» Extracted material:
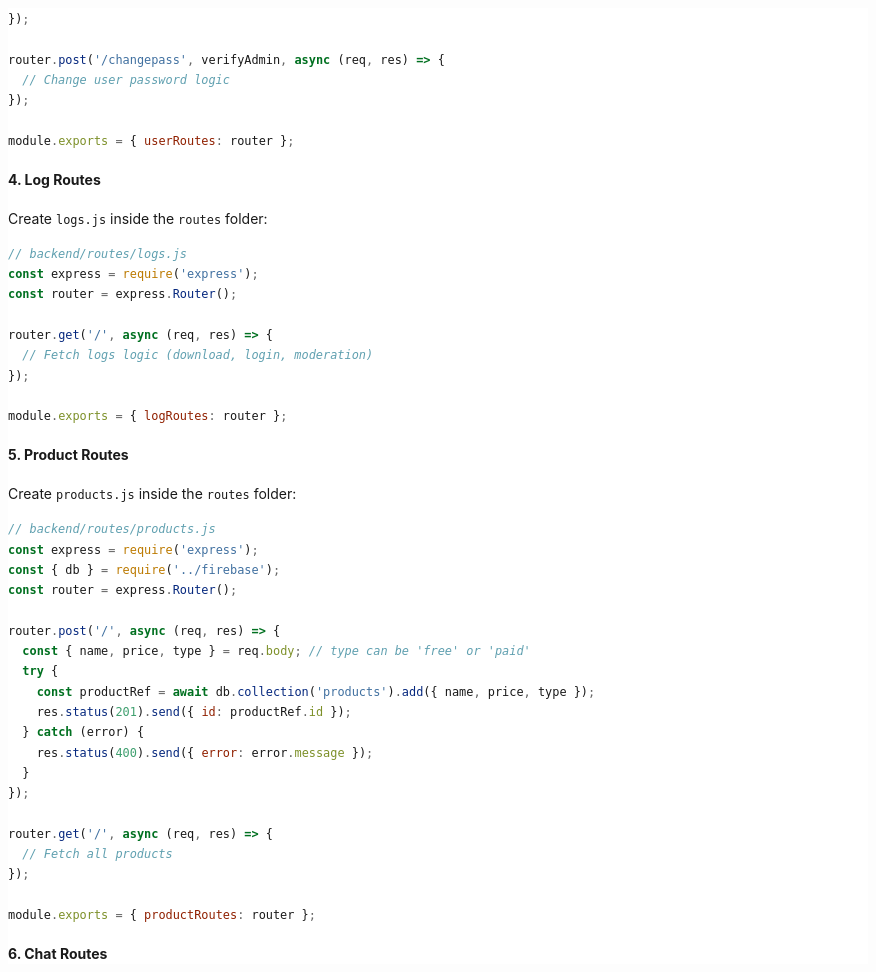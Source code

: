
 ```javascript
});

router.post('/changepass', verifyAdmin, async (req, res) => {
  // Change user password logic
});

module.exports = { userRoutes: router };
```

#### 4. Log Routes

Create `logs.js` inside the `routes` folder:

```javascript
// backend/routes/logs.js
const express = require('express');
const router = express.Router();

router.get('/', async (req, res) => {
  // Fetch logs logic (download, login, moderation)
});

module.exports = { logRoutes: router };
```

#### 5. Product Routes

Create `products.js` inside the `routes` folder:

```javascript
// backend/routes/products.js
const express = require('express');
const { db } = require('../firebase');
const router = express.Router();

router.post('/', async (req, res) => {
  const { name, price, type } = req.body; // type can be 'free' or 'paid'
  try {
    const productRef = await db.collection('products').add({ name, price, type });
    res.status(201).send({ id: productRef.id });
  } catch (error) {
    res.status(400).send({ error: error.message });
  }
});

router.get('/', async (req, res) => {
  // Fetch all products
});

module.exports = { productRoutes: router };
```

#### 6. Chat Routes

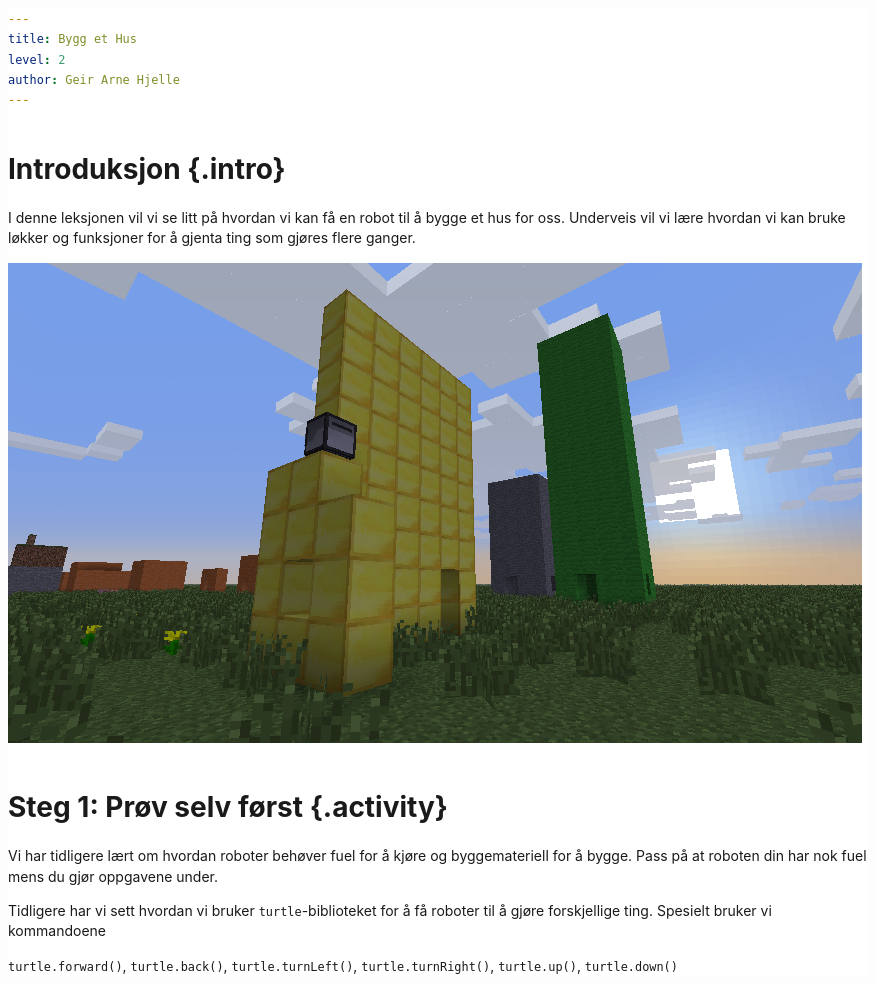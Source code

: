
 ```yaml
---
title: Bygg et Hus
level: 2
author: Geir Arne Hjelle
---
```


# Introduksjon {.intro}

I denne leksjonen vil vi se litt på hvordan vi kan få en robot til å
bygge et hus for oss. Underveis vil vi lære hvordan vi kan bruke
løkker og funksjoner for å gjenta ting som gjøres flere ganger.

![](bygg_et_hus.png)

# Steg 1: Prøv selv først {.activity}

Vi har tidligere lært om hvordan roboter behøver fuel for å kjøre og
byggemateriell for å bygge. Pass på at roboten din har nok fuel mens
du gjør oppgavene under.

Tidligere har vi sett hvordan vi bruker `turtle`-biblioteket for å få
roboter til å gjøre forskjellige ting. Spesielt bruker vi kommandoene

`turtle.forward()`, `turtle.back()`, `turtle.turnLeft()`,
`turtle.turnRight()`, `turtle.up()`, `turtle.down()`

» Task description:
Return each full line of the entries that contains the word "turtle".

» Solution for this problem:
Tidligere har vi sett hvordan vi bruker `turtle`-biblioteket for å få
`turtle.forward()`, `turtle.back()`, `turtle.turnLeft()`,
`turtle.turnRight()`, `turtle.up()`, `turtle.down()`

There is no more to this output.